Monday, August 18, 2008

There Are Various Types Of ARM S Available To Consumers

Category: Finance.

An adjustable rate mortgage( also known as ARM) differs from a fixed rate mortgage in two very important ways, and we will explore those in this article.



The rate that triggers all of this movement is usually the Fed Prime Rate. Adjustable rate mortgages differ from fixed rate mortgages in that the interest rate as well as the monthly payment will move up and down as market interest rates fluctuate. Most adjustable mortgages have an initial fixed- rate period during which the rate does not change. Home shoppers should understand that, adjustable rates start, in most cases low. This is followed by a much longer period during which the rate changes at preset intervals. In fact, they are often much lower than what is offered through fixed rate programs. This is normal and home shoppers should not be too leery of this tactic, what they should be careful about, are the future, however adjustments to the loan.


This only makes sense because the lenders who offer adjustable rate loans have to have something to entice you into taking the ARM or you would simply go with the fixed rate. For many ARM loans, the initial fixed- rate period can be anywhere from six months long to ten years long. Another popular ARM is called the 5/ 1 ARM, which has an initial fixed- rate period of five years, and then the interest rate is adjusted yearly after that. The most common, is the one, however- year ARM, which will have the first adjustment after one year. Mortgages that combine a lengthy fixed period with an lengthier adjustable period are known as hybrids. This means that the monthly payments will change as well. Other hybrid ARM s are the 3/ 1, the 7/ 1, and the 10/ Home shoppers must understand that once the fixed- rate time period is over( no matter how long or short it may be) the interest rate on the loan will change.

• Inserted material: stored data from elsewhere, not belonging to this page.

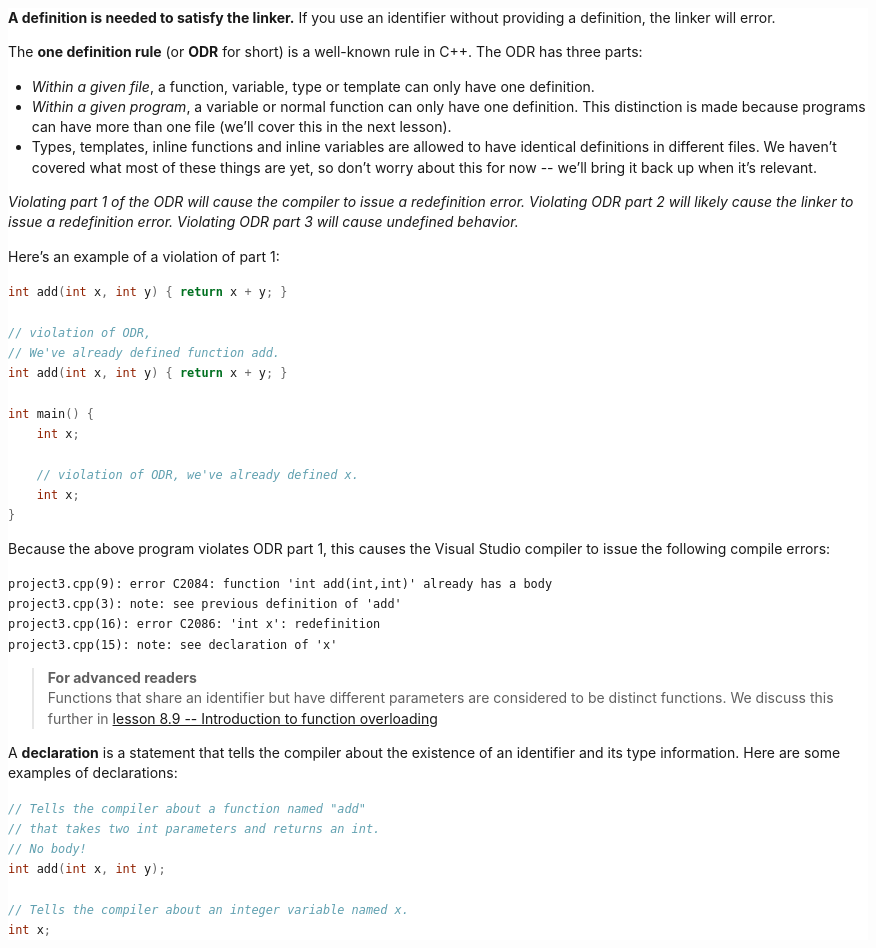 **A definition is needed to satisfy the linker.** If you use an identifier without providing a definition, the linker will error.

The **one definition rule** (or **ODR** for short) is a well-known rule in C++. The ODR has three parts:

- *Within a given file*, a function, variable, type or template can only have one definition.
- *Within a given program*, a variable or normal function can only have one definition. This distinction is made because programs can have more than one file (we’ll cover this in the next lesson).
- Types, templates, inline functions and inline variables are allowed to have identical definitions in different files. We haven’t covered what most of these things are yet, so don’t worry about this for now -- we’ll bring it back up when it’s relevant.

*Violating part 1 of the ODR will cause the compiler to issue a redefinition error. Violating ODR part 2 will likely cause the linker to issue a redefinition error. Violating ODR part 3 will cause undefined behavior.*

Here’s an example of a violation of part 1:

```c++
int add(int x, int y) { return x + y; }

// violation of ODR,
// We've already defined function add.
int add(int x, int y) { return x + y; }

int main() {
    int x;

    // violation of ODR, we've already defined x.
    int x;
}
```

Because the above program violates ODR part 1, this causes the Visual Studio compiler to issue the following compile errors:

```
project3.cpp(9): error C2084: function 'int add(int,int)' already has a body
project3.cpp(3): note: see previous definition of 'add'
project3.cpp(16): error C2086: 'int x': redefinition
project3.cpp(15): note: see declaration of 'x'
```

>**For advanced readers**  
Functions that share an identifier but have different parameters are considered to be distinct functions. We discuss this further in [lesson 8.9 -- Introduction to function overloading](https://www.learncpp.com/cpp-tutorial/introduction-to-function-overloading/)

A **declaration** is a statement that tells the compiler about the existence of an identifier and its type information. Here are some examples of declarations:

```c++
// Tells the compiler about a function named "add"
// that takes two int parameters and returns an int.
// No body!
int add(int x, int y);

// Tells the compiler about an integer variable named x.
int x;
```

In some cases, and depending on the type of loan, the change in monthly payment can be very substantial. Adjustable mortgages do come with caps. Home loan borrowers do have some protection from extreme changes. These caps limit the amount by which ARM rates and payments can adjust. Sub- prime lenders can add many different types of fees and can vary their interest rates more than traditional loans are allowed. This may not be true if you are in sub- prime loan position. There are various types of ARM s available to consumers.


There are others types of ARM loans that allow borrowers to make interest- only payments for a certain length of time. Some ARM s allow for a conversion that lets consumers switch from the ARM to a fixed rate for a fee. This helps to keep the first payments low. You can also speak with knowledgeable real estate agents and lenders to get answers to those questions you may have about adjustable rate mortgages. Because there are so many types of ARM s you should spend some time looking into them in order to find the one that best fits your needs.